Free Diffusions and Matrix Models with Strictly Convex Interaction

Abstract.

We study solutions to the free stochastic differential equation \(dX_{t} = dS_{t} - \frac{1}{2}DV(X_{t})dt\), where V is a locally convex polynomial potential in m non-commuting variables and S an m-dimensional free Brownian motion. We prove that such free processes have a unique stationary distribution μV. When the potential V is self-adjoint, we show that the law μV is the limit law of a random matrix model, in which an m-tuple of self-adjoint matrices are chosen according to the law exp\((-NTr(V(A_{1},\ldots,A_{m})))dA_{1} \cdots dA_{m}/ZN(V)\).

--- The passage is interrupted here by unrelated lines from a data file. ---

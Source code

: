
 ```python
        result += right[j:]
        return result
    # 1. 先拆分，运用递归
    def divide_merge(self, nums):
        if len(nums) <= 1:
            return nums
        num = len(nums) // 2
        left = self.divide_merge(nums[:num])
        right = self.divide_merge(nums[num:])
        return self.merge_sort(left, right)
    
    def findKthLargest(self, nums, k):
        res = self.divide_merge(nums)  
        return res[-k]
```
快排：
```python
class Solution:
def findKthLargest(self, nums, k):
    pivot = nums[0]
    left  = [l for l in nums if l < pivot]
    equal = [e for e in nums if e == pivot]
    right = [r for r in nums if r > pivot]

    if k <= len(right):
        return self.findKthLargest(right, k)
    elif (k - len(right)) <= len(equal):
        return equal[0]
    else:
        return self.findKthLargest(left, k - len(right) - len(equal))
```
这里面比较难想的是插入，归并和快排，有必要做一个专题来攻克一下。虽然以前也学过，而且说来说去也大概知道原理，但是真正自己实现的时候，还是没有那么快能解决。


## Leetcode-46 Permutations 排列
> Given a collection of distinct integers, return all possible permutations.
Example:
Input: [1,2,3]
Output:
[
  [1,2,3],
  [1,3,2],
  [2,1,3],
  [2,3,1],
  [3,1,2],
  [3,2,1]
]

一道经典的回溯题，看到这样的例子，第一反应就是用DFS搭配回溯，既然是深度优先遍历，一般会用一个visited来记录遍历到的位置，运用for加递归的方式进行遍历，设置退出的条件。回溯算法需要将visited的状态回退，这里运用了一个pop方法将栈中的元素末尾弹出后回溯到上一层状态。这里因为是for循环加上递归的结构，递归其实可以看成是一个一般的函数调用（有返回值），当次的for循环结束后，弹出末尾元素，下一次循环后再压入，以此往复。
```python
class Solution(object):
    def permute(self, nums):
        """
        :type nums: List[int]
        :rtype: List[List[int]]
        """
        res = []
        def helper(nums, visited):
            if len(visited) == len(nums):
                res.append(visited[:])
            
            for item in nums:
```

If V = V_β depends on complex parameters \(\beta_{1},\ldots ,\beta_{k}\), we prove that the moments of the law μV are analytic in β at least for those β for which V_β is locally convex. In particular, this gives information on the region of convergence of the generating function for the enumeration of related planar maps.

We prove that the solution X _t has nice convergence properties with respect to the operator norm as t goes to infinity. This allows us to show that the C* and W* algebras generated by an m-tuple with law μV share many properties with those generated by a semi-circular system. Among them is the lack of projections, exactness, the Haagerup property, and embeddability into the ultrapower of the hyperfinite II₁ factor. We show that the microstates free entropy χ(μV ) is finite when V is self-adjoint.

A corollary of these results is the fact that the support of the law of any self-adjoint polynomial in \(X_{1}, \ldots, X_{n}\) under the law μV is connected, vastly generalizing the case of a single random matrix.

We also deduce from this dynamical approach that the convergence of the operator norms of independent matrices from the GUE proved by Haagerup and Thorbjornsen [HT] extends to the context of matrices interacting via a convex potential.